[Start of Attachment]

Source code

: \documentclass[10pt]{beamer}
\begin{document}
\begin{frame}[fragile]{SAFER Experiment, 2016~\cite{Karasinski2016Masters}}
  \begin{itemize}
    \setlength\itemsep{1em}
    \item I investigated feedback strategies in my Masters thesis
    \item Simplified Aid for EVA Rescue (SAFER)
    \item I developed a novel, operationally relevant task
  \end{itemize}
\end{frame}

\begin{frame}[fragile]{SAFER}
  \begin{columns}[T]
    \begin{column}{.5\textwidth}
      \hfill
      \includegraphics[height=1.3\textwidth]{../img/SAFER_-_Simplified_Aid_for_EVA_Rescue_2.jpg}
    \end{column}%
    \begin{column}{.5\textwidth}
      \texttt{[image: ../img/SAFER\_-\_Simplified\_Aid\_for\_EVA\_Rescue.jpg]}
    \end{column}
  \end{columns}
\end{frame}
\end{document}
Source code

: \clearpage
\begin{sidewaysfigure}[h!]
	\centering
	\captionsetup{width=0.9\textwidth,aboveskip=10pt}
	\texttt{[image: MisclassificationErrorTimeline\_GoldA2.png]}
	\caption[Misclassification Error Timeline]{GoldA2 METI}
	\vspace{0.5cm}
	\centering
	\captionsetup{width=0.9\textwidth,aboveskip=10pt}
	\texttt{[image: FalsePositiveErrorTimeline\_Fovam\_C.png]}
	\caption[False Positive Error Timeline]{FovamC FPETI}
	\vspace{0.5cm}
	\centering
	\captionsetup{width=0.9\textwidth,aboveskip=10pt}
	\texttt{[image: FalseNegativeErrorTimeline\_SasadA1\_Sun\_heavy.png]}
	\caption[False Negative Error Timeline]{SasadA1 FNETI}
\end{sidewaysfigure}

[End of Attachment]

Would you please give all of the entries above once more, exactly as they are?

Source code

: \documentclass[10pt]{beamer}
\begin{document}
\begin{frame}[fragile]{SAFER Experiment, 2016~\cite{Karasinski2016Masters}}
  \begin{itemize}
    \setlength\itemsep{1em}
    \item I investigated feedback strategies in my Masters thesis
    \item Simplified Aid for EVA Rescue (SAFER)
    \item I developed a novel, operationally relevant task
  \end{itemize}
\end{frame}

\begin{frame}[fragile]{SAFER}
  \begin{columns}[T]
    \begin{column}{.5\textwidth}
      \hfill
      \includegraphics[height=1.3\textwidth]{../img/SAFER_-_Simplified_Aid_for_EVA_Rescue_2.jpg}
    \end{column}%
    \begin{column}{.5\textwidth}
      \texttt{[image: ../img/SAFER\_-\_Simplified\_Aid\_for\_EVA\_Rescue.jpg]}
    \end{column}
  \end{columns}
\end{frame}
\end{document}
Source code

: \clearpage
\begin{sidewaysfigure}[h!]
	\centering
	\captionsetup{width=0.9\textwidth,aboveskip=10pt}
	\texttt{[image: MisclassificationErrorTimeline\_GoldA2.png]}
	\caption[Misclassification Error Timeline]{GoldA2 METI}
	\vspace{0.5cm}
	\centering
	\captionsetup{width=0.9\textwidth,aboveskip=10pt}
	\texttt{[image: FalsePositiveErrorTimeline\_Fovam\_C.png]}
	\caption[False Positive Error Timeline]{FovamC FPETI}
	\vspace{0.5cm}
	\centering
	\captionsetup{width=0.9\textwidth,aboveskip=10pt}
	\texttt{[image: FalseNegativeErrorTimeline\_SasadA1\_Sun\_heavy.png]}
	\caption[False Negative Error Timeline]{SasadA1 FNETI}
\end{sidewaysfigure}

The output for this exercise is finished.